* What to do
Scan the entries for lines with the word "CTest", then copy those lines.

* Information given
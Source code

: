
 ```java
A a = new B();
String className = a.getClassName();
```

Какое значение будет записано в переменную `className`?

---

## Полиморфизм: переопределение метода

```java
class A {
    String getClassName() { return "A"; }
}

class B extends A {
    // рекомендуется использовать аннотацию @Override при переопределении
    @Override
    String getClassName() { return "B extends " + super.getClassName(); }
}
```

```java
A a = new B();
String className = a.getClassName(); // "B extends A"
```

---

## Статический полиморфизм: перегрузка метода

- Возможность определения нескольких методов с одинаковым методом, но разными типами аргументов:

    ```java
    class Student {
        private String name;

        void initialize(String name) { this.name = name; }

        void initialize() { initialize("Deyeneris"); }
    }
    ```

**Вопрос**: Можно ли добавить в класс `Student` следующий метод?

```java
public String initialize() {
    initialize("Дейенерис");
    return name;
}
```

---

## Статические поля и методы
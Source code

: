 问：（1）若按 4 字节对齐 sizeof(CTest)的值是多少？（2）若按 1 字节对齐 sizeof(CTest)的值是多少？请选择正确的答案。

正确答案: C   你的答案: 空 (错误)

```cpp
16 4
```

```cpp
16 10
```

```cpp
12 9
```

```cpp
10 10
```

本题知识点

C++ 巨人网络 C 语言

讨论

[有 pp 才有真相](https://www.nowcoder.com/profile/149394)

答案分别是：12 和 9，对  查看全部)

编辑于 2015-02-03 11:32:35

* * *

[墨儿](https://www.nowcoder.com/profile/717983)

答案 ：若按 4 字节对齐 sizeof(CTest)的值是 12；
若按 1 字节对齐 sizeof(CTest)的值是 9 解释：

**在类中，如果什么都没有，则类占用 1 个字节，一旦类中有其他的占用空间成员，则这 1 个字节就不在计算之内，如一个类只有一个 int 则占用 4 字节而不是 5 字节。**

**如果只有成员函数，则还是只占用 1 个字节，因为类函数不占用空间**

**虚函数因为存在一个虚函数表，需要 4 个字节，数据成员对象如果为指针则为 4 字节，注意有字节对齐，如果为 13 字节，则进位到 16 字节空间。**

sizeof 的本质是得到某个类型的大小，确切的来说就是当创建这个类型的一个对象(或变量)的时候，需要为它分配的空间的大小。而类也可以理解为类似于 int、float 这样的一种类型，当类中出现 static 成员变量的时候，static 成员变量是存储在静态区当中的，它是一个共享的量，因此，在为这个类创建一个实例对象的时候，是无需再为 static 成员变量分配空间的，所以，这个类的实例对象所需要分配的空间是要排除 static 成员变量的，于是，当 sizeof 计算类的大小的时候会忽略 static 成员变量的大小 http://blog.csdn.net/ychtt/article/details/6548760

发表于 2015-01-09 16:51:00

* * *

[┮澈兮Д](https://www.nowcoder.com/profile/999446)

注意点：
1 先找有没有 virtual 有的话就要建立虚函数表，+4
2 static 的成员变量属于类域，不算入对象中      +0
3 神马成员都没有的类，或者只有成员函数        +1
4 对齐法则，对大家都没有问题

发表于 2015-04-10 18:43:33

* Finished task
: 问：（1）若按 4 字节对齐 sizeof(CTest)的值是多少？（2）若按 1 字节对齐 sizeof(CTest)的值是多少？请选择正确的答案。
答案 ：若按 4 字节对齐 sizeof(CTest)的值是 12；
若按 1 字节对齐 sizeof(CTest)的值是 9 解释：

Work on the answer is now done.